Hey, I like Dawkins. He’s a very nice chap and not at all arrogant. I think it’s sometimes easy to erroneously read raging intolerant hostility into words on a page.
In every instance when I have had the opportunity to converse with Prof. Dawkins, he has proven to be the single most cordial public intellect in what were easily the most congenial conversations I have had the pleasure to be a part. I have also been a regular on his website for many years. So much so that I can gauge the ignorance of someone’s actual knowledge of the professor by their deviation from this description. In fact, I, as well as many others, have suggested more than once that the good Professor be a little less cordial in his own defense and more like my personal hero, the late Christopher Hitchens, but he refuses. To my mind, his brilliance is second only to his civility, and if any here spent as many years conversing with him as I have, I cannot see how they would not agree.
Ophelia Benson, another prominent atheist author on the Nice List who has already written a few comments on the blog posts linked above has now written her own blog post, Still Alive, on her blog Butterflies and Wheels, Fighting Fashionable Nonsense.

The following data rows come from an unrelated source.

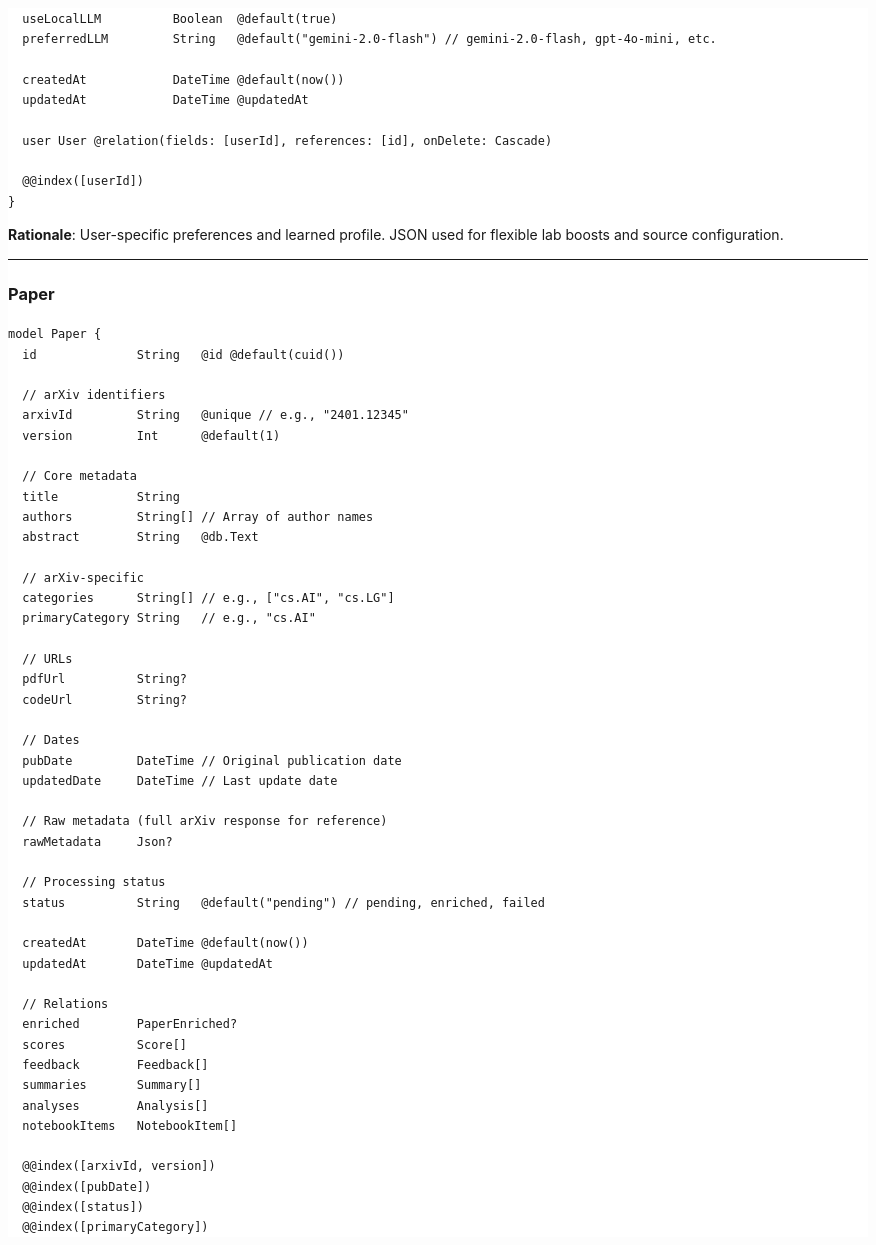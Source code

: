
 ```prisma
  useLocalLLM          Boolean  @default(true)
  preferredLLM         String   @default("gemini-2.0-flash") // gemini-2.0-flash, gpt-4o-mini, etc.

  createdAt            DateTime @default(now())
  updatedAt            DateTime @updatedAt

  user User @relation(fields: [userId], references: [id], onDelete: Cascade)

  @@index([userId])
}
```

**Rationale**: User-specific preferences and learned profile. JSON used for flexible lab boosts and source configuration.

---

### Paper
```prisma
model Paper {
  id              String   @id @default(cuid())

  // arXiv identifiers
  arxivId         String   @unique // e.g., "2401.12345"
  version         Int      @default(1)

  // Core metadata
  title           String
  authors         String[] // Array of author names
  abstract        String   @db.Text

  // arXiv-specific
  categories      String[] // e.g., ["cs.AI", "cs.LG"]
  primaryCategory String   // e.g., "cs.AI"

  // URLs
  pdfUrl          String?
  codeUrl         String?

  // Dates
  pubDate         DateTime // Original publication date
  updatedDate     DateTime // Last update date

  // Raw metadata (full arXiv response for reference)
  rawMetadata     Json?

  // Processing status
  status          String   @default("pending") // pending, enriched, failed

  createdAt       DateTime @default(now())
  updatedAt       DateTime @updatedAt

  // Relations
  enriched        PaperEnriched?
  scores          Score[]
  feedback        Feedback[]
  summaries       Summary[]
  analyses        Analysis[]
  notebookItems   NotebookItem[]

  @@index([arxivId, version])
  @@index([pubDate])
  @@index([status])
  @@index([primaryCategory])
```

Greta Christina pointed out that Hoffmann lied in his bit about her –
http://freethoughtblogs.com/greta/2012/01/03/on-accusations-of-fraud-and-making-weird-sexual-jokes/
Charming. I have just added my own tidbit to those comments. At least I see that Hoffmann has since apologized for his remark to her. That’s the lucky thing about being one of the club. The likes of Hoffmann and McGrath will apologize to their peers when they are caught out telling naughties about them, but don’t expect them to treat those they consider “lesser life-forms” as civilly.